Guest post: Breaking things

Originally a comment by latsot on Overt rather than clandestine.

Breaking things can be useful, if by breaking them you are able to reassemble them in a new way that improves them

In theory, yes. In practice it hardly ever happens, with even the best will in the world.

It certainly doesn’t happen much in the software business even though we have whole swathes of theory about how to do it in software design and development practice, much of it very good.

It works like this:

1. The boss says “build me a system, don’t worry about the budget, we can sort that out later, just bring me a design”.

2. The boss sees the design, her eyes pop out on stalks at how expensive it looks and she crosses out a bunch of modules saying “combine those into one, get rid of that, make this happen by magic instead of code” etc.

3. We redo the (worse) design according to the same best practice and start building it. Then the budget changes, half the devs get moved to other projects and we are forced to cobble some hideous thing together in the same time with less money. The boss, of course, has already sold the spec to the stakeholders so if we can’t actually achieve it given the new circumstances, it’s our jobs on the line.

4. The boss realises there’s quite a lot of time and budget set aside for testing and just crosses it out saying we’ll have to test each module as we produce it and hope it all works when we put it together at the end, which it never, ever does.

So we build a shitty bit of software that doesn’t work properly or – usually – even do what anyone wanted in the first place. It is also completely unmaintainable; it is so poorly built by necessity that nobody really knows how it works and making even the smallest change is likely to break the whole thing and we probably won’t even notice until months or years down the line.

So a year later the boss finally realises she’s spending more on maintenance than she would if we just rebuilt the whole thing from scratch along the lines of our original design. She promises us untold budget to rebuild and… well, you can see where this is going, can’t you?
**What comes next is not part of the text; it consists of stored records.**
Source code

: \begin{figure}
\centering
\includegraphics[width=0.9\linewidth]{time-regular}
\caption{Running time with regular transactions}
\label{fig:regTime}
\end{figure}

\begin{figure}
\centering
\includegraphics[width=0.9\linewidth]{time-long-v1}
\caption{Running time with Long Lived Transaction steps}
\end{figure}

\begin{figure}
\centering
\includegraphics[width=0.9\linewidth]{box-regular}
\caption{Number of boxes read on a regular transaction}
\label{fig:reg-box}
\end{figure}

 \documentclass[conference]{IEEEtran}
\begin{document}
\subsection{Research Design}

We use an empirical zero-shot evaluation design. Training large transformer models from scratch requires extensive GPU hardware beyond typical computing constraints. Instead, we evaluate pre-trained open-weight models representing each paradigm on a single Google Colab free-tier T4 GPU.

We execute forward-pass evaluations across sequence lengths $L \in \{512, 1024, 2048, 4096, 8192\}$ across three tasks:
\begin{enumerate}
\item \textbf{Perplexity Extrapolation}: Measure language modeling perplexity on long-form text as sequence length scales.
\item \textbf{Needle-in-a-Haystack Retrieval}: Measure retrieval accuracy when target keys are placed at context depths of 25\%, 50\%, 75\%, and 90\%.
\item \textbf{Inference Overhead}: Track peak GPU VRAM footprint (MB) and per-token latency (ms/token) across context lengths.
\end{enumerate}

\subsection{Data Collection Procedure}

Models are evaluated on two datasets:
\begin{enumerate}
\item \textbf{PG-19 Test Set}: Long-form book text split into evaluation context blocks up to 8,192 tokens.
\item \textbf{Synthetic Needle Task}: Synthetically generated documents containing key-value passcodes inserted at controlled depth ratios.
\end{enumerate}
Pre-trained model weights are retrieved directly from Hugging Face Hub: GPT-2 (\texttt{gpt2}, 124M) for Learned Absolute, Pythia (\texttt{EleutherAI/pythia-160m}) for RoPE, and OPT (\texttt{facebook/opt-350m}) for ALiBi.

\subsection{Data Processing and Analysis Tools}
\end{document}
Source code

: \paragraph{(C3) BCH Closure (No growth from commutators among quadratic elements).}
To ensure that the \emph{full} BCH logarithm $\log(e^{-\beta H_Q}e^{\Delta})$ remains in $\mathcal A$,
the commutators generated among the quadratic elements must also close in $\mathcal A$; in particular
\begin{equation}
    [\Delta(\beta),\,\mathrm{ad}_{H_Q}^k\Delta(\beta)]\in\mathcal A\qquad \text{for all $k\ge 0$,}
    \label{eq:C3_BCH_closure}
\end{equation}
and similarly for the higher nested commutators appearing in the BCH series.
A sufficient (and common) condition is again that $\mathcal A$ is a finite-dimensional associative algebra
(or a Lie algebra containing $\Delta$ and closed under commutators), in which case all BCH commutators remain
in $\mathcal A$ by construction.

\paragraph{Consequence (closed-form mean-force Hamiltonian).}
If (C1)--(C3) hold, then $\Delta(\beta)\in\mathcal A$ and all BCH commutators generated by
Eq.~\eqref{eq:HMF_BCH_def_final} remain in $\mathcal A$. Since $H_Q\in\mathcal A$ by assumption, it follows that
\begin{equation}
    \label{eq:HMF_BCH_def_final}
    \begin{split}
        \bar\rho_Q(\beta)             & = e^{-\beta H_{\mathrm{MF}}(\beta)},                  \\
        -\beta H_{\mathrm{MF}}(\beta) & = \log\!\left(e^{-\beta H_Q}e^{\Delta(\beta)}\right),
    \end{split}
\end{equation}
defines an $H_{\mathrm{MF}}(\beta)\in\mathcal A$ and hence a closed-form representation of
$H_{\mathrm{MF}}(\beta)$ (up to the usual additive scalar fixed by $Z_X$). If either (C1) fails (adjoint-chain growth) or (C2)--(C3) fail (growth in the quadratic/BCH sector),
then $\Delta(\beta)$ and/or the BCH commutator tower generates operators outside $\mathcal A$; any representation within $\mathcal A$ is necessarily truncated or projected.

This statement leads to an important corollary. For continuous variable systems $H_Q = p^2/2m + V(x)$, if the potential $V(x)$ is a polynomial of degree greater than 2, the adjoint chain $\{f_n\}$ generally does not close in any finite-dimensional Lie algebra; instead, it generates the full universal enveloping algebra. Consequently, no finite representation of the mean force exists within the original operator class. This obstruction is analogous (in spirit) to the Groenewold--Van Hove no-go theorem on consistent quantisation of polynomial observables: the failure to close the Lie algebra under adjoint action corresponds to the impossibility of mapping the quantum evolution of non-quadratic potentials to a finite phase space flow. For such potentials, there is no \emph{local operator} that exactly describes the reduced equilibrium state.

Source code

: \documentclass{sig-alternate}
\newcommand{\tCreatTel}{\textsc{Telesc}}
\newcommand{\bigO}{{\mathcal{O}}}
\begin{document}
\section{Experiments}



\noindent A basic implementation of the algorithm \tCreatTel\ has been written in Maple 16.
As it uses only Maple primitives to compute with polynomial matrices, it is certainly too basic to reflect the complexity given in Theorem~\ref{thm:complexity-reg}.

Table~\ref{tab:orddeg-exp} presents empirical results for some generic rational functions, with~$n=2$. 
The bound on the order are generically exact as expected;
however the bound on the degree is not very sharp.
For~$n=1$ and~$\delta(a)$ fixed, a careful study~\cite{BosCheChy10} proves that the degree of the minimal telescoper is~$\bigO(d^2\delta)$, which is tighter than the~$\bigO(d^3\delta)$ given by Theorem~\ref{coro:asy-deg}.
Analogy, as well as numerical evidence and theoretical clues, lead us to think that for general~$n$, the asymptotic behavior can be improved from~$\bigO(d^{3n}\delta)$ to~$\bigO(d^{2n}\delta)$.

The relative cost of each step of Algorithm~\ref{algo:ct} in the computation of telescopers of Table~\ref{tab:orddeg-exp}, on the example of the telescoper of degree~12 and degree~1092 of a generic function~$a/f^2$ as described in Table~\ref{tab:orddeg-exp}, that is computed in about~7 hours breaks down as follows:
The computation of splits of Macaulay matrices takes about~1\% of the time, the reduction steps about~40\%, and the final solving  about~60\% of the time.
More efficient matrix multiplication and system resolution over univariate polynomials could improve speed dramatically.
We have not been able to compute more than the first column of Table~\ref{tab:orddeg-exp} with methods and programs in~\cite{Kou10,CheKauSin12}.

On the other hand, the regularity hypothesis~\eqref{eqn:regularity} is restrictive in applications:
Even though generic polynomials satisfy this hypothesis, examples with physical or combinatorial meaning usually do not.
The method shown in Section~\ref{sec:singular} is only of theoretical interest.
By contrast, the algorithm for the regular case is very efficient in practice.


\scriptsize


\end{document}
We always end up trying to break the shitty system and put it back together in a better way, even though this is certain to be way more expensive and take much more time than rebuilding it from scratch.

This is what happens (always) in the relatively simple and well-understood world of software, which usually has at least some design principles lurking around somewhere. It is only through the dedication of developers (to solve ridiculous problems, not dedication to the firm) that any software ever works at all.

I can’t imagine how breaking things for the better can work in such things as political or legal systems, which have grown organically according to hugely divergent and regularly changing requirements, motivations and principles, sometimes across vast spans of time. Humans really don’t know how to do that. Or rather, we do, but the overheads are always unacceptably expensive so we always end up fudging it and making the outcome objectively worse and more difficult to tinker with in the future.

To be clear, I am in full agreement with your point. I’m almost always on the side of breaking things. Sometimes for the sake of it, usually with the aim of making it better. But when something isn’t built well in the first place, options are limited. The type of breaking Trump is doing is such that it will be virtually impossible to put the old system back together again, let alone build a better one, even if anyone had an idea about what a better system would be.

If I sound pessimistic it might be because Brexit is supposed to be happening in a little over a fortnight and we don’t seem to have decided anything yet. Now that is an example of breaking something to make it ‘better’ without understanding what ‘better’ means, what ‘breaking’ even means or how to go from one to the other.